Fashion Has Always Kept Astronauts Alive
If a luxury fashion house building spacesuits sounds absurd, here is some history that should reframe it.
The Apollo suits, the most famous garments ever made, were sewn by ILC Dover, a division of Playtex. Yes, the bra company. Their seamstresses held tolerances of a sixty-fourth of an inch, because a single misplaced stitch could kill an astronaut. There were no shortcuts and no second chances. Fashion has been keeping humans alive on the moon from the very beginning. Prada is simply the latest house to take up the needle.
The Bigger Picture
The new garment will likely be tested aboard the International Space Station, and in NASA’s giant training pool, before Artemis 4 carries it to the lunar surface. But step back and the larger significance comes into focus.

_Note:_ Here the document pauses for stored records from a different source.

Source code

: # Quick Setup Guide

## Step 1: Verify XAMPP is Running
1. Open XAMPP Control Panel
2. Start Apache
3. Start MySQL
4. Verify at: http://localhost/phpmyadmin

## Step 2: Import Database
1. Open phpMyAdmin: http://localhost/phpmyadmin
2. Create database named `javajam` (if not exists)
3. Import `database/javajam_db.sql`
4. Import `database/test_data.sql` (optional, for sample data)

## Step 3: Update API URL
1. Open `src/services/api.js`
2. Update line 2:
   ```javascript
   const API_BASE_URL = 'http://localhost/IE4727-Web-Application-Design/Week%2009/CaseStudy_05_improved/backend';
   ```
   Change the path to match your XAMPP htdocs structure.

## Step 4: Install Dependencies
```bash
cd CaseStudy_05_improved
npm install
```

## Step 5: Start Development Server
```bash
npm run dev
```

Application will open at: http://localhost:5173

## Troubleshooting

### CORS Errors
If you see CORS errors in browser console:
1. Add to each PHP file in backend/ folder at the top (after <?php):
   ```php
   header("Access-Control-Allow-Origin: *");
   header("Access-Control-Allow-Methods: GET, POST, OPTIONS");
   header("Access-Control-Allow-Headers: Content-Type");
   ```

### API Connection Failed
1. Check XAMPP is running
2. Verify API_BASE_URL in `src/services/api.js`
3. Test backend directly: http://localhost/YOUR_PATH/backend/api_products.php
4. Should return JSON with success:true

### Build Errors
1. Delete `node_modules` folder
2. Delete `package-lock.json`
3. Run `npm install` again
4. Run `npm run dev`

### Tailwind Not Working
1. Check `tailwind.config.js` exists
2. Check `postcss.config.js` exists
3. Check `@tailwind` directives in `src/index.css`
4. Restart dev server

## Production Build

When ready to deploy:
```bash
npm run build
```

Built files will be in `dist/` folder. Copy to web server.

If we are serious about a future where thousands of people live and work in space, spacesuits cannot be hand-built one at a time the way they were in 1969. They have to be manufactured like clothing: repeatable, scalable, fitted to the individual. That is the quiet revolution hiding inside a garment with a red stripe. The future of spaceflight runs, at least a little bit, through a fashion house.
Who knew the boldest fashion statement on the moon would be staying cool?
References
1. Gohd, C. (2026, June 8). It’s very aesthetically pleasing”: Prada and Axiom just revealed the stylish cooling suit Artemis astronauts will wear under their spacesuits on the moon
2. Axiom Space. (2026, June). Axiom Space, Prada unveil inner layer of next-gen lunar spacesuit
3. National Air and Space Museum. Almost blind and completely exhausted: Gene Cernan’s disastrous Gemini spacewalk.
4. Hackaday. (2019, August 19). Apollo’s PLSS and the science of keeping humans alive in space
5. Wikipedia. *Liquid cooling and ventilation garment*.
6. National Air and Space Museum. *Liquid Cooling Garment, S# 067, Apollo*.
7. NPR. (2024, October 17). *Prada and Axiom Space reveal modernized NASA spacesuits*.